A decade ago, an article like the one I read last night about the albatross would have set me searing. Willow was an infant, Anna was beginning her master's in environmental ethics at UBC, and I, recently graduated with a degree in sociology, was riding the wave of new-millennium environmentalism from issue to issue, outrage to outrage, like everyone we hung out with at the time. But now everybody knows about the albatross, about the massive whirlpool of plastic. And they know about the 386 ppm of carbon in the atmosphere. They recycle, eat organic and use non-disposable grocery bags. Some even supplement their grid power with solar panels, or install solar hot-water heaters on their roofs.
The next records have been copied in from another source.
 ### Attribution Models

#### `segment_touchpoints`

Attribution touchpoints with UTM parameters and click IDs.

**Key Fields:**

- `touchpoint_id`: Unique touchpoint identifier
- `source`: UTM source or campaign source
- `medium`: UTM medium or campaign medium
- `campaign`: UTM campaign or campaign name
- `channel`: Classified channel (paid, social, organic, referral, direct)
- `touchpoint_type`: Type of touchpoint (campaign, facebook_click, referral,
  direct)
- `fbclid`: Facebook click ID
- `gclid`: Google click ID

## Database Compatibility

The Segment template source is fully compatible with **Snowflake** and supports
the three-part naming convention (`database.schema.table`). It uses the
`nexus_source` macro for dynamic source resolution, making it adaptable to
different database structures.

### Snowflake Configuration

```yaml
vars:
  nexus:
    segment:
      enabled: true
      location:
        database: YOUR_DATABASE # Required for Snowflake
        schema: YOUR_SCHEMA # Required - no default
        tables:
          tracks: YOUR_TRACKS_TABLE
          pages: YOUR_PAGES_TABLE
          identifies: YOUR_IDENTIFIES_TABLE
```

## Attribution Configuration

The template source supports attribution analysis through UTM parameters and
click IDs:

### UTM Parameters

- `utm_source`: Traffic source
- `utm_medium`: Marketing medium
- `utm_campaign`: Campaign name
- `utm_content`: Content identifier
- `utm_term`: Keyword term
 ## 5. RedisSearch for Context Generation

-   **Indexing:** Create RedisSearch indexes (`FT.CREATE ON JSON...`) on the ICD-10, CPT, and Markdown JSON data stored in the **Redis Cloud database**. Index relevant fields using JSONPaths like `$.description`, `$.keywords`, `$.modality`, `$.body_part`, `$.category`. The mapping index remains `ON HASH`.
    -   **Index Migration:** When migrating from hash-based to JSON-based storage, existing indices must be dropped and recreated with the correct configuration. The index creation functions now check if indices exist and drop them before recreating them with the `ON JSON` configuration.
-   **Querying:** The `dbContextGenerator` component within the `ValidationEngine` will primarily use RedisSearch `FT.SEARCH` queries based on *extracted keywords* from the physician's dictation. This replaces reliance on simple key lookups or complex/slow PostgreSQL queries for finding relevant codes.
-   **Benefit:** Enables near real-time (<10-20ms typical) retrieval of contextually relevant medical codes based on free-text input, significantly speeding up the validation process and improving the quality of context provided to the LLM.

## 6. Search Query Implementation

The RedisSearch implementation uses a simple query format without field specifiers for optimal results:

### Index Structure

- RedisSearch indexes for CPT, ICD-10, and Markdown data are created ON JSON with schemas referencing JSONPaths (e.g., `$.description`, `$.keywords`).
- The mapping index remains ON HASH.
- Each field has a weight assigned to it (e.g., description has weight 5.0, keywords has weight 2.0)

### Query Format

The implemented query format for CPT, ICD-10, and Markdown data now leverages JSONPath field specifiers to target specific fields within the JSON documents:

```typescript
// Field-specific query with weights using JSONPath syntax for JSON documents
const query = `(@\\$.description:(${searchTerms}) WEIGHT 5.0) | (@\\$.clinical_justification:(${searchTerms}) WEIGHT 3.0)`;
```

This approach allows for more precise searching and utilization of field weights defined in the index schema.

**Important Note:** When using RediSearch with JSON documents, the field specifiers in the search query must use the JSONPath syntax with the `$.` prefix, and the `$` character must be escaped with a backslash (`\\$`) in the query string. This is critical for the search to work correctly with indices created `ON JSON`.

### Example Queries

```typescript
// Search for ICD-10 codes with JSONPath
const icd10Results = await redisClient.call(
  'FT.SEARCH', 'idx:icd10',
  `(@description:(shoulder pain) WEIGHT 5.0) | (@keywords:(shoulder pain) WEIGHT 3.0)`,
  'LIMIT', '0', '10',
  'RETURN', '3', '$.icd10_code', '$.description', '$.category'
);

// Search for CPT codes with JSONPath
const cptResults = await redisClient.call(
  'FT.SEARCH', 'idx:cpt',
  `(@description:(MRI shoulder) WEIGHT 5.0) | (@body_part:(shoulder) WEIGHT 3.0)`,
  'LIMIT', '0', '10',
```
Some drive hybrids, while others don't drive. I read recently about a group of artists who flew in carbon-dumping jet planes to Midway Atoll so they could view for themselves the carcasses of baby albatross with piles of bottle caps and flecks of plastic amongst the brittle bones. So they might be inspired.

On my thirtieth birthday, after a long night of drinking at the bar, I drove my pickup clear off the road, full speed, down a forty-foot embankment and into the base of a cedar tree, the only thing between my truck and the bedroom wall of two little girls, Claire and Christina. When I came to, blood gushing from the gash in my forehead (I still have a long horizontal scar just below my hairline), it was to the sound of their panicked screams. Shortly after, scared shitless, I walked into my first AA meeting. I've been sober ever since.

And how's that been? Sad. Uninspired. I hadn't realized how much I relied upon the euphoric binges, even the glow-over of the nightly Scotch-and-sodas, to keep my doubts at bay, to keep me searching, seeking, hoping. There's a distance around the thirty-fifth latitudes, north and south, where very little wind blows. The subtropical high. It's also known as the horse latitudes. Back in the days when trade ships crossed the high seas with only their sails to power them, it's believed the crew would throw horses and other livestock overboard to preserve drinking water if the absence of wind left them stranded for too long. That's how my sobriety has been these past five years. The horse latitudes of my life.